My question is not about physics, which can postulate whatever it wants. I would like to hear a mathematicians opinion, on whether you can apply something, that you derived by doing this:

The problem does not arise - physics tells us that $a = F/m$ and this clearly does not hold where $m = 0$ so when you write $gm = ma$ this already only holds when $m \ne 0$.

 

[Fredrik]

If I understand the question correctly, the answer is simply this: If mg=ma for all m, then g=1g=1a=a.

One can argue that "for all m" is ambiguous if we haven't specified what set we're talking about. So the statement should be something like "for all m in S, we have mg=ma". But what set S should we use? It doesn't really matter. All we need for the conclusion g=a to be valid is that S contains the real number 1.

Note that Newtonian mechanics doesn't even attempt to describe zero-mass particles, so the most natural choice for S is the set of positive real numbers, $S=\{x\in\mathbb R|x>0\}$.

 

[A.T.]

The problem does not arise - physics tells us...

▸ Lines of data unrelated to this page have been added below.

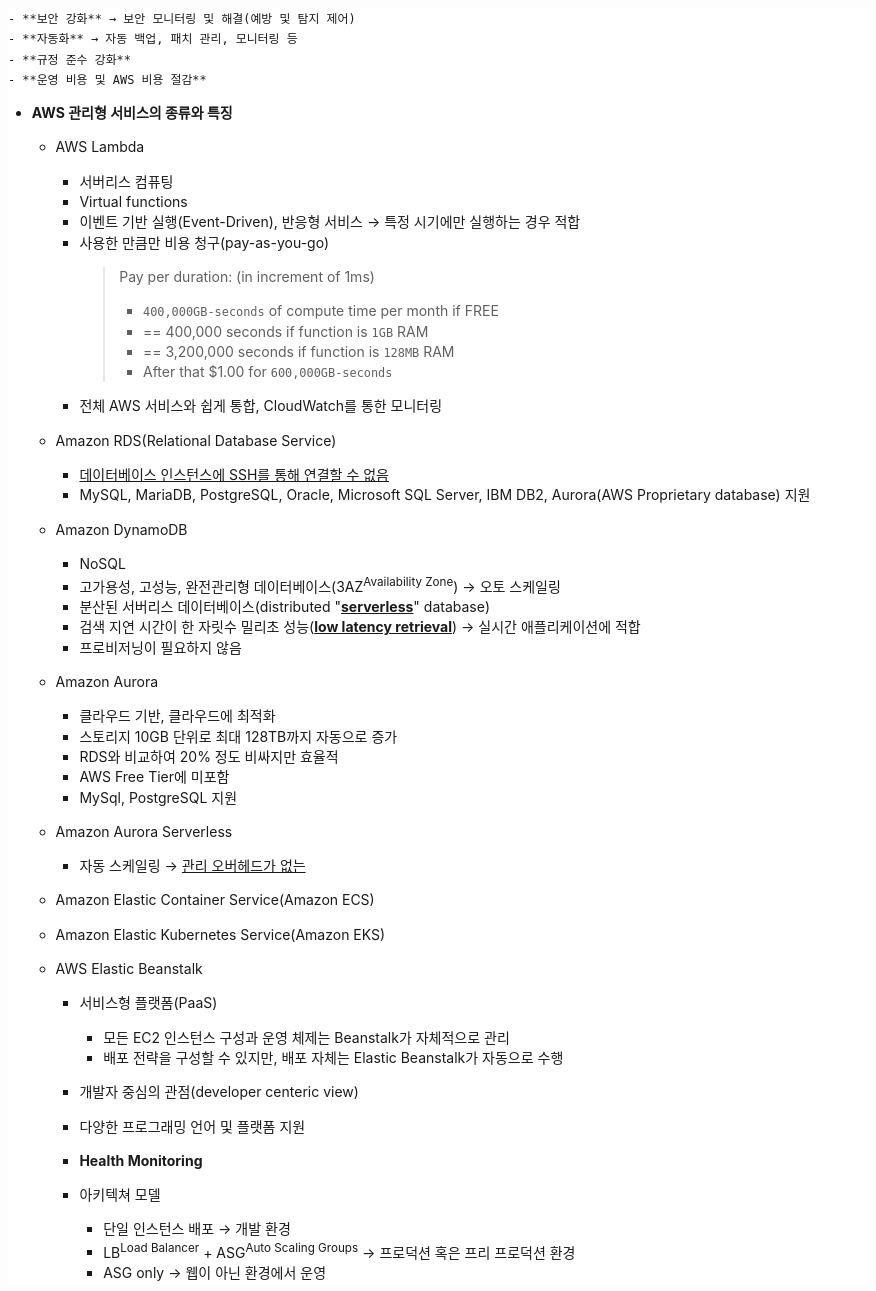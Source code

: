    - **보안 강화** → 보안 모니터링 및 해결(예방 및 탐지 제어)
    - **자동화** → 자동 백업, 패치 관리, 모니터링 등 
    - **규정 준수 강화**
    - **운영 비용 및 AWS 비용 절감**

- **AWS 관리형 서비스의 종류와 특징**
    - AWS Lambda
        - 서버리스 컴퓨팅
        - Virtual functions
        - 이벤트 기반 실행(Event-Driven), 반응형 서비스 → 특정 시기에만 실행하는 경우 적합 
        - 사용한 만큼만 비용 청구(pay-as-you-go) 
            > Pay per duration: (in increment of 1ms)
            > - `400,000GB-seconds` of compute time per month if FREE
            > - == 400,000 seconds if function is `1GB` RAM
            > - == 3,200,000 seconds if function is `128MB` RAM
            > - After that $1.00 for `600,000GB-seconds`
        - 전체 AWS 서비스와 쉽게 통합, CloudWatch를 통한 모니터링 

    - Amazon RDS(Relational Database Service)
        - <u>데이터베이스 인스턴스에 SSH를 통해 연결할 수 없음</u>
        - MySQL, MariaDB, PostgreSQL, Oracle, Microsoft SQL Server, IBM DB2, Aurora(AWS Proprietary database) 지원

    - Amazon DynamoDB
        - NoSQL
        - 고가용성, 고성능, 완전관리형 데이터베이스(3AZ<sup>Availability Zone</sup>) → 오토 스케일링 
        - 분산된 서버리스 데이터베이스(distributed "<u>**serverless**</u>" database)
        - 검색 지연 시간이 한 자릿수 밀리초 성능(<u>**low latency retrieval**</u>) → 실시간 애플리케이션에 적합 
        - 프로비저닝이 필요하지 않음 

    - Amazon Aurora
        - 클라우드 기반, 클라우드에 최적화
        - 스토리지 10GB 단위로 최대 128TB까지 자동으로 증가 
        - RDS와 비교하여 20% 정도 비싸지만 효율적 
        - AWS Free Tier에 미포함 
        - MySql, PostgreSQL 지원 

    - Amazon Aurora Serverless
        - 자동 스케일링 → <u>관리 오버헤드가 없는</u> 

    - Amazon Elastic Container Service(Amazon ECS)
    - Amazon Elastic Kubernetes Service(Amazon EKS)
    - AWS Elastic Beanstalk
        - 서비스형 플랫폼(PaaS)
            - 모든 EC2 인스턴스 구성과 운영 체제는 Beanstalk가 자체적으로 관리 
            - 배포 전략을 구성할 수 있지만, 배포 자체는 Elastic Beanstalk가 자동으로 수행
        - 개발자 중심의 관점(developer centeric view)
        - 다양한 프로그래밍 언어 및 플랫폼 지원 
        - **Health Monitoring**

        - 아키텍쳐 모델 
            - 단일 인스턴스 배포 → 개발 환경
            - LB<sup>Load Balancer</sup> + ASG<sup>Auto Scaling Groups</sup> → 프로덕션 혹은 프리 프로덕션 환경 
            - ASG only → 웹이 아닌 환경에서 운영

As I said, I'm asking about the purely mathematical correctness of the above derivation, not about physics.

...that $a = F/m$ and this clearly does not hold where $m = 0$

But that is not used in the above derivation. What is used is $F=ma$, which is a valid statement for $m=0$, in which case it merely implies that $F=0$ regardless what $a$ is.

so when you write $gm = ma$ this already only holds when $m \ne 0$.

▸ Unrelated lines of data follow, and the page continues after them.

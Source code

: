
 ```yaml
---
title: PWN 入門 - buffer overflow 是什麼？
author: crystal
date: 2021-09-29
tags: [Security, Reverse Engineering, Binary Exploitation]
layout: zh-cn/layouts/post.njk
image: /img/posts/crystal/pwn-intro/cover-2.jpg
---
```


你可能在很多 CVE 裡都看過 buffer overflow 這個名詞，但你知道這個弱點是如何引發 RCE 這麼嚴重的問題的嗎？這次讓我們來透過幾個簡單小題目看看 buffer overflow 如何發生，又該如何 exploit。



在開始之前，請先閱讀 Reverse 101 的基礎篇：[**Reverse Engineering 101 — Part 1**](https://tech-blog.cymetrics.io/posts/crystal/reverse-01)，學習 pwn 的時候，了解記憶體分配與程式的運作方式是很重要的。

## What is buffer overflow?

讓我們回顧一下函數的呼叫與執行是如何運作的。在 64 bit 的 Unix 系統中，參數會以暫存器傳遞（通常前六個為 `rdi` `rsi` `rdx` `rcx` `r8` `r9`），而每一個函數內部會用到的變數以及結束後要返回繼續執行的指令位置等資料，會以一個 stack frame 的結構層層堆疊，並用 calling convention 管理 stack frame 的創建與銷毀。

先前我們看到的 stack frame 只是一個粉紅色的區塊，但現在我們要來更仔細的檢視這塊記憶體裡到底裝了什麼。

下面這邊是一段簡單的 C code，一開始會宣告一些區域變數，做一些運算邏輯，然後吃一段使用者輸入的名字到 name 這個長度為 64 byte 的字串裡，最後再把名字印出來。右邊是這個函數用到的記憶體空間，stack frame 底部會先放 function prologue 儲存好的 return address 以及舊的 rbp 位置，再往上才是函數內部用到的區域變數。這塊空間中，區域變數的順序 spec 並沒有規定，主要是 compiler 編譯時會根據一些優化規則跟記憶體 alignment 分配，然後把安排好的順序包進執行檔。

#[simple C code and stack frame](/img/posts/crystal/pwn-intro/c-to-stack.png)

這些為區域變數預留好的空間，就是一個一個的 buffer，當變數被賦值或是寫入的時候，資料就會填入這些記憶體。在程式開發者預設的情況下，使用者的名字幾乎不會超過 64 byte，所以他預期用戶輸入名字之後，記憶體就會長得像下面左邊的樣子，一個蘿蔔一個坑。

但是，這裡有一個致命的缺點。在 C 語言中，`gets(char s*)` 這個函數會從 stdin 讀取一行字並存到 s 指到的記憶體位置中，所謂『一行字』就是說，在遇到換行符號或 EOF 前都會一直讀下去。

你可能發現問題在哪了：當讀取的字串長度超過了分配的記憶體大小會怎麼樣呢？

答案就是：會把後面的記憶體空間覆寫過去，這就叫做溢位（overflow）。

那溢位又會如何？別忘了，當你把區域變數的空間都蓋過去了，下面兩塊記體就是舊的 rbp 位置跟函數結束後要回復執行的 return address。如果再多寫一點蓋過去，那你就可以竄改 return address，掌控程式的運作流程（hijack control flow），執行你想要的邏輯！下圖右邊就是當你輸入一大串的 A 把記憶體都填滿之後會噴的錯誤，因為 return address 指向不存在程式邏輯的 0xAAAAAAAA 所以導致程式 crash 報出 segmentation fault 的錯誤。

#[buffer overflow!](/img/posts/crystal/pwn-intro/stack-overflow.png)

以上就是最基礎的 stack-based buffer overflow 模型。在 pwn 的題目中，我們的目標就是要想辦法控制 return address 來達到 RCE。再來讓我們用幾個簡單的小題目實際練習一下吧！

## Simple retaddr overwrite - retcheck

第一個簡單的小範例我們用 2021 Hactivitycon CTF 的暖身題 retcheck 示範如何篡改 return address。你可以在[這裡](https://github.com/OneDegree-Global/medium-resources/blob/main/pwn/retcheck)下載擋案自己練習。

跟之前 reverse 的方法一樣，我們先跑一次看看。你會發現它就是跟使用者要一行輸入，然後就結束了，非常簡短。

I disagree. Mathematically $gm = ma$ is a valid (and trivially true) statement for $m = 0$. The restriction to $m \ne 0$ is introduced by dividing both sides by $m$ to obtain $g=a$. That's why we cannot use $g=a$ for cases where $m = 0$ based on this derivation.

 

[pbuk]

I have read the thread I think you are referring to: DaleSpam's derivation is clearly flawed, however note Vanadium 50's contribution.

Of course Newtonian mechanics is based only on observations of massive objects and algebraic manipulation of its formulae cannot tell us anything about massless particles (which is just as well otherwise we would have trouble keeping their velocity at $c$ while accelerating at $g$): the only way to see if, for instance $a = g$ holds for massless particles is to observe them. Which of course we have done, and we see that it is true, and that both this phenomenon and Newtonian mechanics are explained by general relativity where we see that $a = F / m$ is not even true in general when $m \ne 0$

 

[A.T.]

If mg=ma for all m, then g=1g=1a=m.

Is that last 'm' supposed to be an 'a'? How do you go from mg=ma to g=a without dividing by m, which is not valid for all m.

 

[Fredrik]

I don't think I understood the question correctly. I'm still not sure I understand it. I tried to edit my post, but my computer bluescreened. Since several new posts have appeared, I will write a new post instead.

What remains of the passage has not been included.